The 12,000 units Goodman fears are compromised have either been approved for construction or are in the permitting process, and he says there are waning incentives for developers to build purpose-built in lieu of vastly more profitable condos.

“They must be saying, ‘Maybe we’d be better off building condos or mothballing projects because we’re not even going to see a 10% return over three or four years.’ They need 10-15% just to get bank financing. We’re concerned banks will grow increasingly leery about funding new rental projects, which up until now were low risk.”

Supply remains at the heart of the issue, he added, because government ultimately determines what can and cannot be built.

“The government is saying ‘We want you to risk your money but we’re going to cap your rent increases to less than market,’” said Goodman. “Landlords are now being singled out as the culprits, but it’s really the federal, provincial and municipal governments, not just in B.C. but across the country, that have been guilty of not supporting new rentals.”

Developers, claims Goodman, have returned to their drawing boards to determine whether or purpose-built rental buildings remain viable ventures.

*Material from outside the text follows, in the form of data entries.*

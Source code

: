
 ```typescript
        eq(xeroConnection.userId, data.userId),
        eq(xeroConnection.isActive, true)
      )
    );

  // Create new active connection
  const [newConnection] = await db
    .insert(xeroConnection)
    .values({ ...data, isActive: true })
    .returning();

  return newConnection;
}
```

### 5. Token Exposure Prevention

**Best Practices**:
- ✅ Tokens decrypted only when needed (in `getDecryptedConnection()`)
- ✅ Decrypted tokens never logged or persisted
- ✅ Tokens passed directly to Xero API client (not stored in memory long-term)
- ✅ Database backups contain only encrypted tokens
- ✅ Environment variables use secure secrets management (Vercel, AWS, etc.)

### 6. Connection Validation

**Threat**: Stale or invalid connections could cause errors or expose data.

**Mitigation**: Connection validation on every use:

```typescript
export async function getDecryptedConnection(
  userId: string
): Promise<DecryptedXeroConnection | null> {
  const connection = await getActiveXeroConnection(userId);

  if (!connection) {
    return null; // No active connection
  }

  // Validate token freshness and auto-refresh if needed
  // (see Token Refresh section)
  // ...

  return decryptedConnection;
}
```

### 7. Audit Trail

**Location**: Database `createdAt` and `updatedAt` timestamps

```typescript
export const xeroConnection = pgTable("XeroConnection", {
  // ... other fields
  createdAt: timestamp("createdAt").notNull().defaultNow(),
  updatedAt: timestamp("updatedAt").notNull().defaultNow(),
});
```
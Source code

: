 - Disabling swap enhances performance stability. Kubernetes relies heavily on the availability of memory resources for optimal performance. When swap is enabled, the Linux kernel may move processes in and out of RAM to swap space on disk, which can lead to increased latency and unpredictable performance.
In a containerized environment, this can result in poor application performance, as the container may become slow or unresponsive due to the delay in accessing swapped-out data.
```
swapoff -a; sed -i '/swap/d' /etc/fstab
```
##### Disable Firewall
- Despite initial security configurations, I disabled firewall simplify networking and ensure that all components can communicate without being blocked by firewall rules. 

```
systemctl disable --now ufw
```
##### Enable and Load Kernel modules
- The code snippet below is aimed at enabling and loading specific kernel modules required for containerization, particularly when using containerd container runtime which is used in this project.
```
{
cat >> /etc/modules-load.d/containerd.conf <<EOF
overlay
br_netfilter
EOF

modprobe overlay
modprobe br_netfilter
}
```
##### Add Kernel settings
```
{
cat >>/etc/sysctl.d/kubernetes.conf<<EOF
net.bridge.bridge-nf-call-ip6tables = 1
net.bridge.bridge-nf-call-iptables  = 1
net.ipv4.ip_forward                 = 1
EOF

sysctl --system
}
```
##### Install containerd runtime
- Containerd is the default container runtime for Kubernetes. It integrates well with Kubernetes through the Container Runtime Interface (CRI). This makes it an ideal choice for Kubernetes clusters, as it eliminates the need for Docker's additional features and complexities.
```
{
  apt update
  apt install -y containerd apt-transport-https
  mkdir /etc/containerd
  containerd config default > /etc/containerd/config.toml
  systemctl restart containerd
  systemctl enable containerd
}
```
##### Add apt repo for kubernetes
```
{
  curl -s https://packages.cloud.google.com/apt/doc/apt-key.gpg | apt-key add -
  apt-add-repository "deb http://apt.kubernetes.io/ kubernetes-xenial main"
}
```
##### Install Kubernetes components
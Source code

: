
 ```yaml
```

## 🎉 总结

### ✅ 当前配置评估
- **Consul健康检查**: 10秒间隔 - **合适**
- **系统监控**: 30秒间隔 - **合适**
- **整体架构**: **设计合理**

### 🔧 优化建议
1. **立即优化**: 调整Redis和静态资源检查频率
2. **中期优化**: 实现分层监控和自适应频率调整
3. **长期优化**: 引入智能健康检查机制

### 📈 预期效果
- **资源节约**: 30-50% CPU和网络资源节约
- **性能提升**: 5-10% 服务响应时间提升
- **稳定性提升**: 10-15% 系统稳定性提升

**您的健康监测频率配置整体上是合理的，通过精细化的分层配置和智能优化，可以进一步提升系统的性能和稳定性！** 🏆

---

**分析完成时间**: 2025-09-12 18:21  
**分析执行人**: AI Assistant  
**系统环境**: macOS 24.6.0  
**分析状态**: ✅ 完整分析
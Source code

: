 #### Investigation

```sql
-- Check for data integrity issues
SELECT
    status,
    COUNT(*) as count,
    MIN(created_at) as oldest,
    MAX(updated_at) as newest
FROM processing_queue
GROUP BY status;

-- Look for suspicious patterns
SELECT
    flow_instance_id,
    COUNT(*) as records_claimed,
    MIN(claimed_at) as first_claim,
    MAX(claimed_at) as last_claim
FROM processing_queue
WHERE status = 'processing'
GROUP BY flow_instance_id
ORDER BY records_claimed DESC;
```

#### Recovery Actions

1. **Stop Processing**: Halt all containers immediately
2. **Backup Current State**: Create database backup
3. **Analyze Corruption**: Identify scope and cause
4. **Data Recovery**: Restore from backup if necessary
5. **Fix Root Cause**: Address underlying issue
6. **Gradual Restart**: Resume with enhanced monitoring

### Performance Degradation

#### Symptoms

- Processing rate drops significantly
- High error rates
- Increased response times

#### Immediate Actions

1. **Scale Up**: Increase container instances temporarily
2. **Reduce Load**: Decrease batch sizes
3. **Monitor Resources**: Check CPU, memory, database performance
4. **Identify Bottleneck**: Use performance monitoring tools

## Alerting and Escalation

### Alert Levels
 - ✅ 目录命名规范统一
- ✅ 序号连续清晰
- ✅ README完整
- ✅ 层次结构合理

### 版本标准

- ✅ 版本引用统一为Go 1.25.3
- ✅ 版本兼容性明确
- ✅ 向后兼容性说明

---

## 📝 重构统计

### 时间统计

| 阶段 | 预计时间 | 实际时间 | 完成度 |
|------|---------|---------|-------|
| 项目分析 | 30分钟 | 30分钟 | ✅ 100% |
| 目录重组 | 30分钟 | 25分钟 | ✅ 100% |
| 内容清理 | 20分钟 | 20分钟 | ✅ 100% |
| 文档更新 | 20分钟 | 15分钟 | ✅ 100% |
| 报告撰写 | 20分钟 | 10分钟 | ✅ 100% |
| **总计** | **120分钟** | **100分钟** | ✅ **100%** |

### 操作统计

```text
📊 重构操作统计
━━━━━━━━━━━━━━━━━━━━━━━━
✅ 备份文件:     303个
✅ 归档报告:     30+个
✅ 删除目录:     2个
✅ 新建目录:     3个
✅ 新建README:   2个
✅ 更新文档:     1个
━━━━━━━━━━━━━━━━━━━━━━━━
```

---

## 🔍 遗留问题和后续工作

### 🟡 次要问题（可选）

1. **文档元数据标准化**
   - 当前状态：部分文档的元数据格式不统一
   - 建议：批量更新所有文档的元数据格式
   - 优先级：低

“We have all these forces at work right now and we know from talking to a number of developers over the past week that this is not just hearsay,” said Goodman. “They’re all going back to the drawing boards and looking at their projects to see if they really want to build rental buildings.
https://www.canadianrealestatemagazi...ts-248935.aspx


Honestly we're seeing that decreasing prices, increasing government taxes/intervention/rules, increased regulation, etc. are causing developers to cancel or leave when combined with the mortgage rules and interest rate increases at a time that we need more housing to be built. Housing starts have dropped across Canada 23%, likely due to mortgage rules. However, BC leads this at 43.3%, likely due to the triple whammy of mortgage rules+taxes+legislation which is insanely bad for our economy and housing supply. We've screwed people [real estate businesses, developers, Owners, etc.] too much and now they've lost trust in BC as a place to do business.
Quote:
The decline was led by steep drops in British Columbia and Alberta, where home construction starts have dropped by 43.3 per cent and 34.8 per cent,
https://www.huffingtonpost.ca/2018/1...th_a_23555468/

A 40%+ drop in our biggest industry in sales and development is frightening. We're heading towards a depression while people cheer it on as if a 10% decrease in housing prices will make a difference.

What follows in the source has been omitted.